El desarrollo de los noventa con actuaciones como la Circunvalación marcan un tiempo de bonanza en el capítulo de las inversiones públicas, un objetivo, por otra parte, siempre minimizado pese a la población que acoge el municipio, no sólo la empadronada sino la flotante debido a la condición turística del mismo, a su consideración de núcleo administrativo y a la atención sanitaria, cuestiones que provocan una entrada y salida permanente de habitantes de las otras Islas. Pero el reconocimiento de un evidente progreso frente a un pasado calamitoso no puede llevarnos a obviar, sin ir más lejos, que una parte del territorio municipal está ocupado aún por infraviviendas producto de un planeamiento deshumanizado, donde escasean los espacios libres y comunitarios, las aceras, desconectados del transporte público y con casas de dimensiones que no contribuyen a la convivencia familiar.

Las Palmas de Gran Canaria opta a los fondos europeos Next Generation con 300 proyectos por valor de 1.200 millones de euros, una propuesta para generar empleo y riqueza en la capital a través de iniciativas enmarcadas en la economía verde, desde la digitalización de la administración pública pasando por la forestación y las energías renovables, hasta las llamadas infraestructuras azules vinculadas al mar.
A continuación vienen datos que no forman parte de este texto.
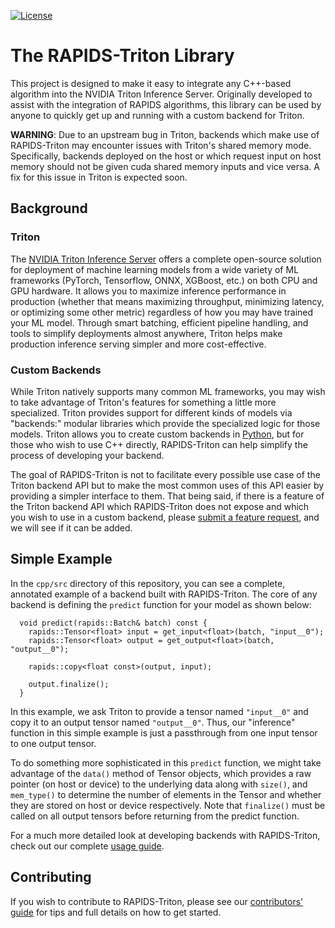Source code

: <!--
Copyright (c) 2021, NVIDIA CORPORATION.

Licensed under the Apache License, Version 2.0 (the "License");
you may not use this file except in compliance with the License.
You may obtain a copy of the License at

    http://www.apache.org/licenses/LICENSE-2.0

Unless required by applicable law or agreed to in writing, software
distributed under the License is distributed on an "AS IS" BASIS,
WITHOUT WARRANTIES OR CONDITIONS OF ANY KIND, either express or implied.
See the License for the specific language governing permissions and
limitations under the License.
-->

[![License](https://img.shields.io/badge/License-Apache%202.0-blue.svg)](https://opensource.org/licenses/Apache-2.0)

# The RAPIDS-Triton Library

This project is designed to make it easy to integrate any C++-based algorithm
into the NVIDIA Triton Inference Server. Originally developed to assist with
the integration of RAPIDS algorithms, this library can be used by anyone to
quickly get up and running with a custom backend for Triton.

**WARNING**: Due to an upstream bug in Triton, backends which make use of
RAPIDS-Triton may encounter issues with Triton's shared memory mode.
Specifically, backends deployed on the host or which request input on host
memory should not be given cuda shared memory inputs and vice versa. A fix for
this issue in Triton is expected soon.

## Background

### Triton

The [NVIDIA Triton Inference
Server](https://developer.nvidia.com/nvidia-triton-inference-server) offers a
complete open-source solution for deployment of machine learning models from a
wide variety of ML frameworks (PyTorch, Tensorflow, ONNX, XGBoost, etc.) on
both CPU and GPU hardware. It allows you to maximize inference performance in
production (whether that means maximizing throughput, minimizing latency, or
optimizing some other metric) regardless of how you may have trained your ML
model. Through smart batching, efficient pipeline handling, and tools to
simplify deployments almost anywhere, Triton helps make production inference
serving simpler and more cost-effective.

### Custom Backends

While Triton natively supports many common ML frameworks, you may wish to take
advantage of Triton's features for something a little more specialized. Triton
provides support for different kinds of models via "backends:" modular
libraries which provide the specialized logic for those models. Triton allows
you to create custom backends in 
[Python](https://github.com/triton-inference-server/python_backend), but for
those who wish to use C++ directly, RAPIDS-Triton can help simplify the process
of developing your backend.

The goal of RAPIDS-Triton is not to facilitate every possible use case of the
Triton backend API but to make the most common uses of this API easier by
providing a simpler interface to them. That being said, if there is a feature
of the Triton backend API which RAPIDS-Triton does not expose and which you
wish to use in a custom backend, please [submit a feature
request](https://github.com/rapidsai/rapids-triton/issues), and we will see if
it can be added.

## Simple Example

In the `cpp/src` directory of this repository, you can see a complete,
annotated example of a backend built with RAPIDS-Triton. The core of any
backend is defining the `predict` function for your model as shown below:

```
  void predict(rapids::Batch& batch) const {
    rapids::Tensor<float> input = get_input<float>(batch, "input__0");
    rapids::Tensor<float> output = get_output<float>(batch, "output__0");

    rapids::copy<float const>(output, input);

    output.finalize();
  }
```

In this example, we ask Triton to provide a tensor named `"input__0"` and copy
it to an output tensor named `"output__0"`. Thus, our "inference" function in
this simple example is just a passthrough from one input tensor to one output
tensor.

To do something more sophisticated in this `predict` function, we might take
advantage of the `data()` method of Tensor objects, which provides a raw
pointer (on host or device) to the underlying data along with `size()`, and
`mem_type()` to determine the number of elements in the Tensor and whether they
are stored on host or device respectively. Note that `finalize()` must be
called on all output tensors before returning from the predict function.

For a much more detailed look at developing backends with RAPIDS-Triton,
check out our complete [usage guide](https://github.com/rapidsai/rapids-triton/blob/main/docs/usage.md).

## Contributing

If you wish to contribute to RAPIDS-Triton, please see our [contributors'
guide](https://github.com/rapidsai/rapids-triton/blob/main/CONTRIBUTING.md) for
tips and full details on how to get started.
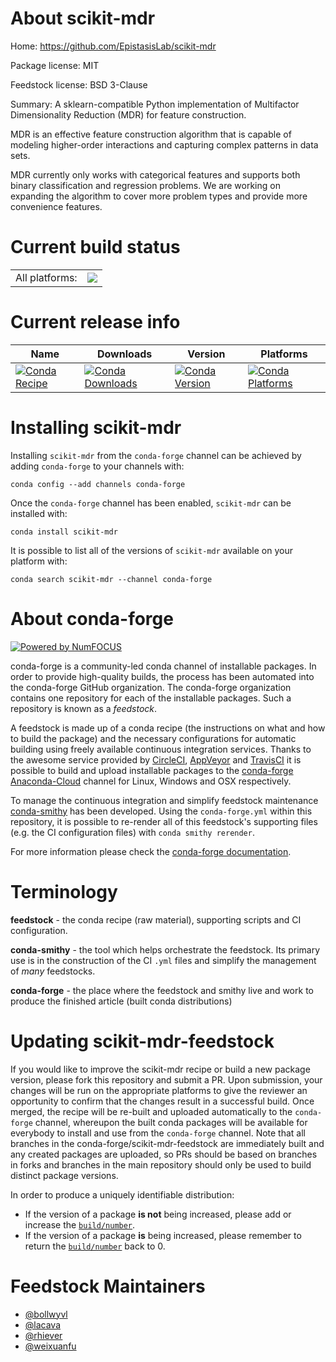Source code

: About scikit-mdr
================

Home: https://github.com/EpistasisLab/scikit-mdr

Package license: MIT

Feedstock license: BSD 3-Clause

Summary: A sklearn-compatible Python implementation of Multifactor Dimensionality
Reduction (MDR) for feature construction.


MDR is an effective feature construction algorithm that is capable of
modeling higher-order interactions and capturing complex patterns in data
sets.

MDR currently only works with categorical features and supports both binary
classification and regression problems. We are working on expanding the
algorithm to cover more problem types and provide more convenience features.


Current build status
====================


<table><tr><td>All platforms:</td>
    <td>
      <a href="https://dev.azure.com/conda-forge/feedstock-builds/_build/latest?definitionId=5799&branchName=master">
        <img src="https://dev.azure.com/conda-forge/feedstock-builds/_apis/build/status/scikit-mdr-feedstock?branchName=master">
      </a>
    </td>
  </tr>
</table>

Current release info
====================

| Name | Downloads | Version | Platforms |
| --- | --- | --- | --- |
| [![Conda Recipe](https://img.shields.io/badge/recipe-scikit--mdr-green.svg)](https://anaconda.org/conda-forge/scikit-mdr) | [![Conda Downloads](https://img.shields.io/conda/dn/conda-forge/scikit-mdr.svg)](https://anaconda.org/conda-forge/scikit-mdr) | [![Conda Version](https://img.shields.io/conda/vn/conda-forge/scikit-mdr.svg)](https://anaconda.org/conda-forge/scikit-mdr) | [![Conda Platforms](https://img.shields.io/conda/pn/conda-forge/scikit-mdr.svg)](https://anaconda.org/conda-forge/scikit-mdr) |

Installing scikit-mdr
=====================

Installing `scikit-mdr` from the `conda-forge` channel can be achieved by adding `conda-forge` to your channels with:

```
conda config --add channels conda-forge
```

Once the `conda-forge` channel has been enabled, `scikit-mdr` can be installed with:

```
conda install scikit-mdr
```

It is possible to list all of the versions of `scikit-mdr` available on your platform with:

```
conda search scikit-mdr --channel conda-forge
```


About conda-forge
=================

[![Powered by NumFOCUS](https://img.shields.io/badge/powered%20by-NumFOCUS-orange.svg?style=flat&colorA=E1523D&colorB=007D8A)](http://numfocus.org)

conda-forge is a community-led conda channel of installable packages.
In order to provide high-quality builds, the process has been automated into the
conda-forge GitHub organization. The conda-forge organization contains one repository
for each of the installable packages. Such a repository is known as a *feedstock*.

A feedstock is made up of a conda recipe (the instructions on what and how to build
the package) and the necessary configurations for automatic building using freely
available continuous integration services. Thanks to the awesome service provided by
[CircleCI](https://circleci.com/), [AppVeyor](https://www.appveyor.com/)
and [TravisCI](https://travis-ci.com/) it is possible to build and upload installable
packages to the [conda-forge](https://anaconda.org/conda-forge)
[Anaconda-Cloud](https://anaconda.org/) channel for Linux, Windows and OSX respectively.

To manage the continuous integration and simplify feedstock maintenance
[conda-smithy](https://github.com/conda-forge/conda-smithy) has been developed.
Using the ``conda-forge.yml`` within this repository, it is possible to re-render all of
this feedstock's supporting files (e.g. the CI configuration files) with ``conda smithy rerender``.

For more information please check the [conda-forge documentation](https://conda-forge.org/docs/).

Terminology
===========

**feedstock** - the conda recipe (raw material), supporting scripts and CI configuration.

**conda-smithy** - the tool which helps orchestrate the feedstock.
                   Its primary use is in the construction of the CI ``.yml`` files
                   and simplify the management of *many* feedstocks.

**conda-forge** - the place where the feedstock and smithy live and work to
                  produce the finished article (built conda distributions)


Updating scikit-mdr-feedstock
=============================

If you would like to improve the scikit-mdr recipe or build a new
package version, please fork this repository and submit a PR. Upon submission,
your changes will be run on the appropriate platforms to give the reviewer an
opportunity to confirm that the changes result in a successful build. Once
merged, the recipe will be re-built and uploaded automatically to the
`conda-forge` channel, whereupon the built conda packages will be available for
everybody to install and use from the `conda-forge` channel.
Note that all branches in the conda-forge/scikit-mdr-feedstock are
immediately built and any created packages are uploaded, so PRs should be based
on branches in forks and branches in the main repository should only be used to
build distinct package versions.

In order to produce a uniquely identifiable distribution:
 * If the version of a package **is not** being increased, please add or increase
   the [``build/number``](https://conda.io/docs/user-guide/tasks/build-packages/define-metadata.html#build-number-and-string).
 * If the version of a package **is** being increased, please remember to return
   the [``build/number``](https://conda.io/docs/user-guide/tasks/build-packages/define-metadata.html#build-number-and-string)
   back to 0.

Feedstock Maintainers
=====================

* [@bollwyvl](https://github.com/bollwyvl/)
* [@lacava](https://github.com/lacava/)
* [@rhiever](https://github.com/rhiever/)
* [@weixuanfu](https://github.com/weixuanfu/)

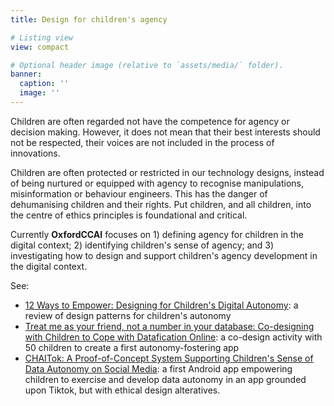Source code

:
 ```yaml
---
title: Design for children's agency

# Listing view
view: compact

# Optional header image (relative to `assets/media/` folder).
banner:
  caption: ''
  image: ''
---
```



Children are often regarded not have the competence for agency or decision making. However, it does not mean that their best interests should not be respected, their voices are not included in the process of innovations.

Children are often protected or restricted in our technology designs, instead of being nurtured or equipped with agency to recognise manipulations, misinformation or behaviour engineers. This has the danger of dehumanising children and their rights. Put children, and all children, into the centre of ethics principles is foundational and critical. 


Currently **OxfordCCAI** focuses on 1) defining agency for children in the digital context; 2) identifying children's sense of agency; and 3) investigating how to design and support children's agency development in the digital context. 


See:
* [12 Ways to Empower: Designing for Children's Digital Autonomy](https://oxfordccai.org/publication/conference-paper-2023-2/): a review of design patterns for children's autonomy
* [Treat me as your friend, not a number in your database: Co-designing with Children to Cope with Datafication Online](https://oxfordccai.org/publication/conference-paper-2023/): a co-design activity with 50 children to create a first autonomy-fostering app
* [CHAITok: A Proof-of-Concept System Supporting Children's Sense of Data Autonomy on Social Media](): a first Android app empowering children to exercise and develop data autonomy in an app grounded upon Tiktok, but with ethical design alteratives.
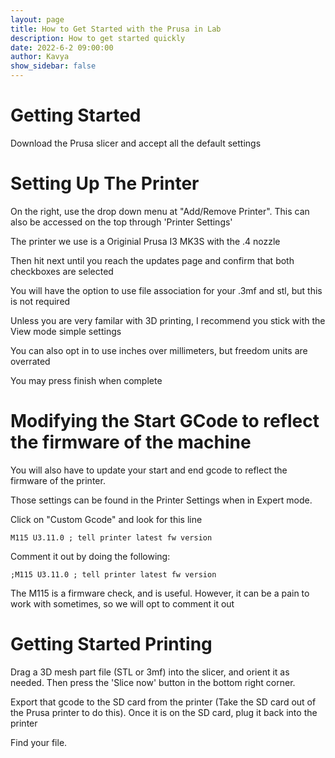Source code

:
 ```yaml
---
layout: page
title: How to Get Started with the Prusa in Lab
description: How to get started quickly
date: 2022-6-2 09:00:00
author: Kavya
show_sidebar: false
---
```


# Getting Started 

Download the Prusa slicer and accept all the default settings

# Setting Up The Printer

On the right, use the drop down menu at "Add/Remove Printer". This can also be accessed on the top through 'Printer Settings'

The printer we use is a Originial Prusa I3 MK3S with the .4 nozzle

Then hit next until you reach the updates page and confirm that both checkboxes are selected

You will have the option to use file association for your .3mf and stl, but this is not required

Unless you are very familar with 3D printing, I recommend you stick with the View mode simple settings

You can also opt in to use inches over millimeters, but freedom units are overrated 

You may press finish when complete

# Modifying the Start GCode to reflect the firmware of the machine

You will also have to update your start and end gcode to reflect the firmware of the printer. 

Those settings can be found in the Printer Settings when in Expert mode.

Click on "Custom Gcode" and look for this line

```
M115 U3.11.0 ; tell printer latest fw version
```

Comment it out by doing the following:

```
;M115 U3.11.0 ; tell printer latest fw version
```

The M115 is a firmware check, and is useful. However, it can be a pain to work with sometimes, so we will opt to comment it out


# Getting Started Printing

Drag a 3D mesh part file (STL or 3mf) into the slicer, and orient it as needed. Then press the 'Slice now' button in the bottom right corner. 

Export that gcode to the SD card from the printer (Take the SD card out of the Prusa printer to do this). Once it is on the SD card, plug it back into the printer

Find your file.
Bienvenido sea la inversión de la Unión Europea, pero el Ayuntamiento no debe olvidar, como hemos señalado, que en el municipio existe una periferia que reclama atenciones básicas que no pueden ser aplazadas de manera sistemática. Los politicos, sean los que sean -no es un plan que se pueda desarrollar en uno o dos años- tienen ante sí el reto de resolver expedientes de ese pasado desarrollista, pero con los requerimientos que establece ahora la UE para la recuperación. No se pueden crear ciudadanos de primera y de segunda, en definitiva, un urbanismo que ahonde en las desigualdades en el acceso a la educación y la cultura, o en la oportunidad de obtener un trabajo.

La inyección de fondos europeos para regenerar Las Palmas de Gran Canaria nos pone ante la tesitura de una administración ágil y transparente, descentralizada y accesible, capaz de fiscalizar el empleo del dinero y la calidad del servicio o la obra. Hay que acabar con el espectáculo de adjudicaciones que no llegan a buen fin, con empresas que superan los plazos acordados y con sobrecostes que recaen en los ciudadanos. Bruselas vigilará la pulcritud de los compromisos, así como su cumplimiento, mientras a las instituciones les corresponde contar con una gestión acorde con su ambición para evitar la frustración o el enfado de los ciudadanos.

La celebración de los 543 años de la ciudad llega con el anuncio de que optará a la candidatura de la Capital Cultural Europea 2031, como lanzadera para la transformación de Las Palmas de Gran Canaria. Obtener este grado de excelencia sería una noticia extraordinaria, pero también la asunción de que le espera a sus promotores un trabajo arduo que haga competitiva la candidatura. El municipio se la juega tratando de elaborar una propuesta capaz de transmitir una historia y cultura compleja, pero, como decíamos al principio, de una singularidad sin fisuras en el contexto de la UE. Sin duda alguna, la idea constituye una motivación plena para superar la recesión económica en la que nos ha sumido la pandemia, un empuje para acometer proyectos de calidad, no tanto por su carácter icónico, sino por su aportación a la mejora de la vida de los vecinos.

El ciclo de grandes cambios que se nos viene encima debe ser generoso con las identidades que conviven en Las Palmas de Gran Canaria, no sólo evitar que sus riquezas culturales desaparezcan o agonicen, sino también proteger modos de vida urbanos que se han conformado décadas tras décadas, otros de forma más reciente, a los que hay que mimar para frenar una indeseable homogeneidad social. En 543 años de vida han cambiado y desaparecido muchas cosas, como no podía ser de otra manera, pero hay constantes que se han mantenido y que nos distinguen, malas y buenas, En el reconocimiento de las mismas está el llegar o no a buen puerto.